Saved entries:
● ● ● ●

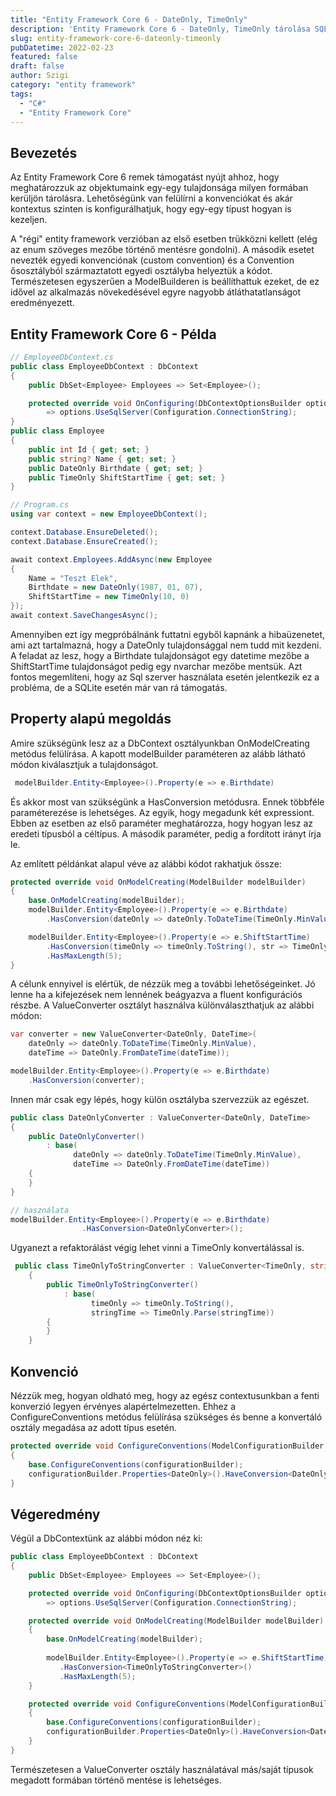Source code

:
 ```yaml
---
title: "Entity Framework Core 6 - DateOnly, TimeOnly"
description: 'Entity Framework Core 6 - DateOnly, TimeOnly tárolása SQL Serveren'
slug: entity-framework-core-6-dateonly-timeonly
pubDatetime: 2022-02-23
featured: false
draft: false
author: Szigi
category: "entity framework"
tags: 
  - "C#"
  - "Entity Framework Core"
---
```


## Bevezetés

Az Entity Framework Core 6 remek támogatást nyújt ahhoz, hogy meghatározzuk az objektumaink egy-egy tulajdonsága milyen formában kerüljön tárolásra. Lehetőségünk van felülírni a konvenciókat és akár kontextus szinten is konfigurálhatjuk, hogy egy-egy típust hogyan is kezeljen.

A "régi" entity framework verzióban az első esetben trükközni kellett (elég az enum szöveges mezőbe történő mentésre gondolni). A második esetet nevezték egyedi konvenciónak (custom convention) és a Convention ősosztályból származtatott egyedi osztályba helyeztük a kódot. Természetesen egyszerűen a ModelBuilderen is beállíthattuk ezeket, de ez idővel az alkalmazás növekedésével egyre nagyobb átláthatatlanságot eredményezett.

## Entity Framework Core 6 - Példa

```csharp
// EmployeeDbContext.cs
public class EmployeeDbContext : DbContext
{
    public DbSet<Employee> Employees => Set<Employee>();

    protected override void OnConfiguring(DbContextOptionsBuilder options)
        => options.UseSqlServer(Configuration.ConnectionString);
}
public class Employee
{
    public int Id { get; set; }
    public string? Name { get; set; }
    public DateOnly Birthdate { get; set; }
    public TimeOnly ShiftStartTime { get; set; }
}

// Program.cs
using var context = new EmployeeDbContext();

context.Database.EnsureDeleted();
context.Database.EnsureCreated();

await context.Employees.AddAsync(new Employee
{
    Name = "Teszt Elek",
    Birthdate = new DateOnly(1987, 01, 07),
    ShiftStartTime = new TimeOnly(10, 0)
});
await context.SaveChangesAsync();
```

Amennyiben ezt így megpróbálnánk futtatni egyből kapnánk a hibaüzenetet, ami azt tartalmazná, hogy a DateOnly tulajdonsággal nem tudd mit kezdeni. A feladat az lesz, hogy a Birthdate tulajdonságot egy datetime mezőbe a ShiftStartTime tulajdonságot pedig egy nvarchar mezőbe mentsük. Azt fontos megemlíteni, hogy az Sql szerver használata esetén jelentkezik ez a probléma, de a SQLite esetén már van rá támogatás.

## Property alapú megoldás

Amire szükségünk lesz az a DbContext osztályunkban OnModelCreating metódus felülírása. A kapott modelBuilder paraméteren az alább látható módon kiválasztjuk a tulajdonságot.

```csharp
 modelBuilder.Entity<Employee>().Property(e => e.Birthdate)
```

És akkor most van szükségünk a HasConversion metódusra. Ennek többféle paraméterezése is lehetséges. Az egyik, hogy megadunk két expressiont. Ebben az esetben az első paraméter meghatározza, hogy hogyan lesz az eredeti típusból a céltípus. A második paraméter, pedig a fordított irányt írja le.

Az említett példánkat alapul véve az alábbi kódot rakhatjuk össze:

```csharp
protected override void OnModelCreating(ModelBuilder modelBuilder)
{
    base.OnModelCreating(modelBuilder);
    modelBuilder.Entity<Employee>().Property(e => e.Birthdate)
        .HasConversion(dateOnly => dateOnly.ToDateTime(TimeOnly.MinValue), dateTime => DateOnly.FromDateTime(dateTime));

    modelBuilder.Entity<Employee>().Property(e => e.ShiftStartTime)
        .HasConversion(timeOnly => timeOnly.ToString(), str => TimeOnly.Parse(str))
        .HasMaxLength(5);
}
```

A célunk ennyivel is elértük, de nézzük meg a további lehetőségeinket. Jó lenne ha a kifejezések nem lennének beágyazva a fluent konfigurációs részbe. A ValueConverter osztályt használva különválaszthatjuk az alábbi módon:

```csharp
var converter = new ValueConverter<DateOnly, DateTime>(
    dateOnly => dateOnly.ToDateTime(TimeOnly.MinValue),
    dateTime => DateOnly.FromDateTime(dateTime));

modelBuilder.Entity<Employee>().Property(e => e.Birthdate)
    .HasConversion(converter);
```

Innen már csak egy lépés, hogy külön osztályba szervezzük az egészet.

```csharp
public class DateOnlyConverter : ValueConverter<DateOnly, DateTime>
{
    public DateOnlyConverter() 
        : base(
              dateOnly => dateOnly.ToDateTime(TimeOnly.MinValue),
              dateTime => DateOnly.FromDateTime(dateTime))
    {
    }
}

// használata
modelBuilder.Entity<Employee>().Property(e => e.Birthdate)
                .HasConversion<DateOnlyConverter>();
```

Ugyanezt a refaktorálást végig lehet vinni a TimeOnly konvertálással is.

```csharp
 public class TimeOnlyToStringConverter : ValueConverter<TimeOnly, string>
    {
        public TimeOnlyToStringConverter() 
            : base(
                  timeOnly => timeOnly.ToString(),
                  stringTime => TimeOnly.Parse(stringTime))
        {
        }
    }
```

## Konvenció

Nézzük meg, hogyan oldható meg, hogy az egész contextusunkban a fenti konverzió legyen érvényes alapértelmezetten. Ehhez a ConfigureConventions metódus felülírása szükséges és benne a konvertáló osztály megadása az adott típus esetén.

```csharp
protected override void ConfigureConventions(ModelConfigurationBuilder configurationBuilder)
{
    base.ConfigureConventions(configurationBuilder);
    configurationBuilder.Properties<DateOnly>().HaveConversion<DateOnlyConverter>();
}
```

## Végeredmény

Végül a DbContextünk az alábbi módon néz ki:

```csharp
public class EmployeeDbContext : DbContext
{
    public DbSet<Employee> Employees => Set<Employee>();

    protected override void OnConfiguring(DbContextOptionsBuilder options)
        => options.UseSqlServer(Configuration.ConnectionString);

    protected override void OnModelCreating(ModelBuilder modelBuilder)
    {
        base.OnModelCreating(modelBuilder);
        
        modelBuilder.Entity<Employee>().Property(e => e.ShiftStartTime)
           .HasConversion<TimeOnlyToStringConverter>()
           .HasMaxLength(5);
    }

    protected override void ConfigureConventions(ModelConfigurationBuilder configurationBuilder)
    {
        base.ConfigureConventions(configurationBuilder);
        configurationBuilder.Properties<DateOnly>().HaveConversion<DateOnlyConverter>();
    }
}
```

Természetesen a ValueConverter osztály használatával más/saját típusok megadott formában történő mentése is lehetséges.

● ● ● ●

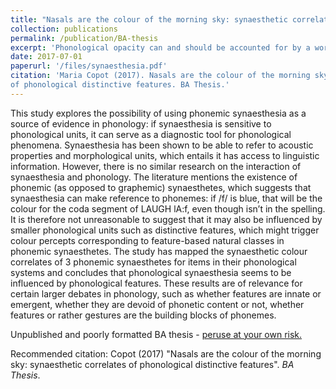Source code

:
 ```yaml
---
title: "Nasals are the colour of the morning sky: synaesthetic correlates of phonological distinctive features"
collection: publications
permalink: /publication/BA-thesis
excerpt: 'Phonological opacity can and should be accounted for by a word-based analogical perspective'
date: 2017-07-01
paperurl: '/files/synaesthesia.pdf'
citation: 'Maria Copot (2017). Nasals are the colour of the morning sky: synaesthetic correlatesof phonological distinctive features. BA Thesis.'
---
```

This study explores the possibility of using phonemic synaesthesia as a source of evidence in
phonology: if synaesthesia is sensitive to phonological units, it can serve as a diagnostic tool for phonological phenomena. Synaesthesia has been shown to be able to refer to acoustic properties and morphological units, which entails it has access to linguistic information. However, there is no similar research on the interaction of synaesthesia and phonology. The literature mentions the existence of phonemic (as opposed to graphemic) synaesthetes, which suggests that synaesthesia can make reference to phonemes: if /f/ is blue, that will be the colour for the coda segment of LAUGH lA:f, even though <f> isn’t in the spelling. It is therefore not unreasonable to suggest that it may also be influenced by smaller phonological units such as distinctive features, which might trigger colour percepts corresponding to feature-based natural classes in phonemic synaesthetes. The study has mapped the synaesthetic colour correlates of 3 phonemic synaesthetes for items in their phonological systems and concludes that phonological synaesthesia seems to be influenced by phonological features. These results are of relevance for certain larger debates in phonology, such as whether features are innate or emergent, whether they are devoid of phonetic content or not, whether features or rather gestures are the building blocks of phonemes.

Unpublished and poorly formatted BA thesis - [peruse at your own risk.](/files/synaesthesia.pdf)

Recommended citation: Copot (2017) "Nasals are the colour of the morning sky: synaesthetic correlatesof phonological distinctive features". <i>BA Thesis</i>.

● ● ● ●

## Task directions
The lines above that hold the word "override" should be found and copied out.

## Solution for this exercise
    protected override void OnConfiguring(DbContextOptionsBuilder options)
protected override void OnModelCreating(ModelBuilder modelBuilder)
protected override void ConfigureConventions(ModelConfigurationBuilder configurationBuilder)
    protected override void OnConfiguring(DbContextOptionsBuilder options)
    protected override void OnModelCreating(ModelBuilder modelBuilder)
    protected override void ConfigureConventions(ModelConfigurationBuilder configurationBuilder)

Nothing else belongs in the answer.